[EXERCISE MATERIAL]
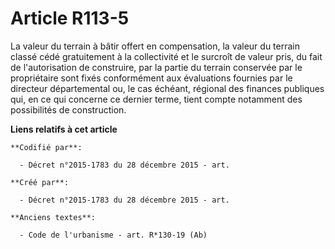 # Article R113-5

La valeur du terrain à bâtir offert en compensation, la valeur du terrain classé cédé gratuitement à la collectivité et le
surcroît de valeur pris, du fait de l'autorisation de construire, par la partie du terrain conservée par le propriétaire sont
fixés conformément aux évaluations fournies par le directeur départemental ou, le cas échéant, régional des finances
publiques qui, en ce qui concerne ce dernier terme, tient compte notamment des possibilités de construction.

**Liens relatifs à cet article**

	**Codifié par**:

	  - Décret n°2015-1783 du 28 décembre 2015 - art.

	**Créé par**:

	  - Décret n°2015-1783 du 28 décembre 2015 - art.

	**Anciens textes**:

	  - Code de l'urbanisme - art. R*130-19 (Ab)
--
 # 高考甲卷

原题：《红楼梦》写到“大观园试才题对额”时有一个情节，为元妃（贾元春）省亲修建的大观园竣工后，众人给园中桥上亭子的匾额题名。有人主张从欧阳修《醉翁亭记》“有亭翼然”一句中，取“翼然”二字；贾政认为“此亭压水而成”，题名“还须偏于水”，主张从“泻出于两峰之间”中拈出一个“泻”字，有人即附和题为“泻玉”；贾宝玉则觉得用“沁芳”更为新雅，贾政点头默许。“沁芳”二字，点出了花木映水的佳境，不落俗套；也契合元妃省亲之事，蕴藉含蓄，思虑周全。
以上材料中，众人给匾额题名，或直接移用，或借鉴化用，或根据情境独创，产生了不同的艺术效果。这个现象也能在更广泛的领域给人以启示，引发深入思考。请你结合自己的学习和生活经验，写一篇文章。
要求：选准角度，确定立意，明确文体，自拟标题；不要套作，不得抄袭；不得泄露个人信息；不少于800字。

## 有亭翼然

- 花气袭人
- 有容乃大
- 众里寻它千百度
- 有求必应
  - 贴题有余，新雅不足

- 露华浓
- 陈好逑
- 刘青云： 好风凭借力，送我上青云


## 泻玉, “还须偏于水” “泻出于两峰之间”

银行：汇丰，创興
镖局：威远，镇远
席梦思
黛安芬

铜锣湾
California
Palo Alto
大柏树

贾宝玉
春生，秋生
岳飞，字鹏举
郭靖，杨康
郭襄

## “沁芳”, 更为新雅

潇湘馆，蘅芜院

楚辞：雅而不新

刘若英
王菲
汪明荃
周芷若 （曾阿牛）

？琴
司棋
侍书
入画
--
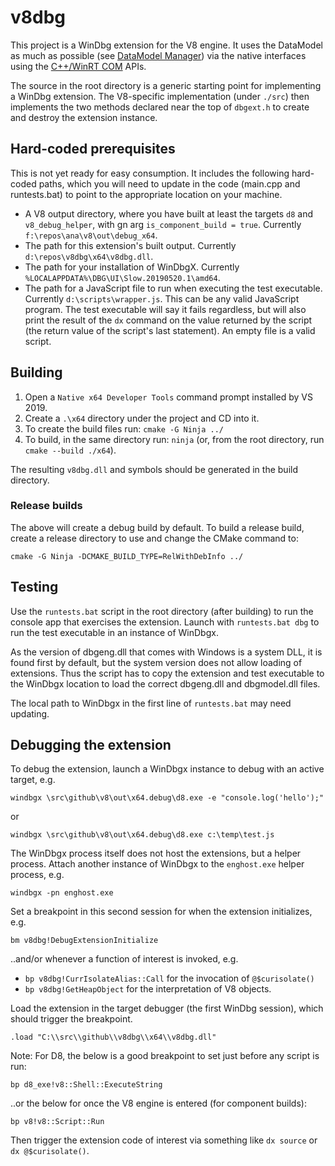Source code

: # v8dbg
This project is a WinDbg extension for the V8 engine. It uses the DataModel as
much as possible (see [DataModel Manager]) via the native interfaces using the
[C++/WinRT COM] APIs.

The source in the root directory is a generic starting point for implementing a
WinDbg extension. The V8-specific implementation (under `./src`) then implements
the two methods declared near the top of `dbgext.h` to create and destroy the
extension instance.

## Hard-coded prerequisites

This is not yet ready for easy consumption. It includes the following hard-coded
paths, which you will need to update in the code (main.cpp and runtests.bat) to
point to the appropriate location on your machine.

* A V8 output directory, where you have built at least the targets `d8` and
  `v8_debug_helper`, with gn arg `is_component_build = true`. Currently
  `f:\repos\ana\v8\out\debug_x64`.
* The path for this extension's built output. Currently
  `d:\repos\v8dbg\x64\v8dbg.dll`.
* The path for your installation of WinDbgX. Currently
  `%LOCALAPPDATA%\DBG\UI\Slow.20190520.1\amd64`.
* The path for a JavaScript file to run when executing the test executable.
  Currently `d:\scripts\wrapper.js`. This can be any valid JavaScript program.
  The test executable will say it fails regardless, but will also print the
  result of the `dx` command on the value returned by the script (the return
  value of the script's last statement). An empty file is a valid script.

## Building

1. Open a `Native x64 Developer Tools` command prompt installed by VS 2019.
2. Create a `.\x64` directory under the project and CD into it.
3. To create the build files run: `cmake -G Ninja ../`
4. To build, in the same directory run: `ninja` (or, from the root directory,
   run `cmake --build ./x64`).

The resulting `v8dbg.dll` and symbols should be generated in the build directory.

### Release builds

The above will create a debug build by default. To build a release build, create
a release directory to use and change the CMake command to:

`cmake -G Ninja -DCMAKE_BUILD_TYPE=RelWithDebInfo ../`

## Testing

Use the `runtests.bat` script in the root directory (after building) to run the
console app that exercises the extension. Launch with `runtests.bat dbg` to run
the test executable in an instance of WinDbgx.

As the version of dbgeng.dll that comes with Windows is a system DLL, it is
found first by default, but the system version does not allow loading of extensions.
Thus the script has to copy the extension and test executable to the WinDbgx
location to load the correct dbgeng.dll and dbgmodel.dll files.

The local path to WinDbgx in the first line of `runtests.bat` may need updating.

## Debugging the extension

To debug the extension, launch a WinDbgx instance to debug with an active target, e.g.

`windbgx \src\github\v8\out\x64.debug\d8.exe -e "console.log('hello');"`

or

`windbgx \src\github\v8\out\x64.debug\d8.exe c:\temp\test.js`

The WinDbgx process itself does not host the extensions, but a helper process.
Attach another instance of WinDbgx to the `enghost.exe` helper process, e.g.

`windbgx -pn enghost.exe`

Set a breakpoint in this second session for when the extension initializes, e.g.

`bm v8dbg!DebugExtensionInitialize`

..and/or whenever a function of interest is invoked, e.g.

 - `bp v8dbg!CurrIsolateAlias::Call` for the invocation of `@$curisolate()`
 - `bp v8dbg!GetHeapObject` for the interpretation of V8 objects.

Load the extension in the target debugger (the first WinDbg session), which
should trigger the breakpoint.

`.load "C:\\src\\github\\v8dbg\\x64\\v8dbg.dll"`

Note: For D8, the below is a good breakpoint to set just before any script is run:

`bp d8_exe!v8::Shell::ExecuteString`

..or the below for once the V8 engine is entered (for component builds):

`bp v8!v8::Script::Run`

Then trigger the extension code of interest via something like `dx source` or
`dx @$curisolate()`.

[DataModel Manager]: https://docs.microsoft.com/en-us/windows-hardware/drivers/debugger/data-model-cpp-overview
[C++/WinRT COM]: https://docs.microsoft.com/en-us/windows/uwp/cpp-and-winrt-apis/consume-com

[EXERCISE DESCRIPTION] Where the line holding "result of the" appears in the listing above, start reproducing exactly, and end with the line holding "by VS 2019.".

[TASK RESPONSE]
  result of the `dx` command on the value returned by the script (the return
  value of the script's last statement). An empty file is a valid script.

## Building

1. Open a `Native x64 Developer Tools` command prompt installed by VS 2019.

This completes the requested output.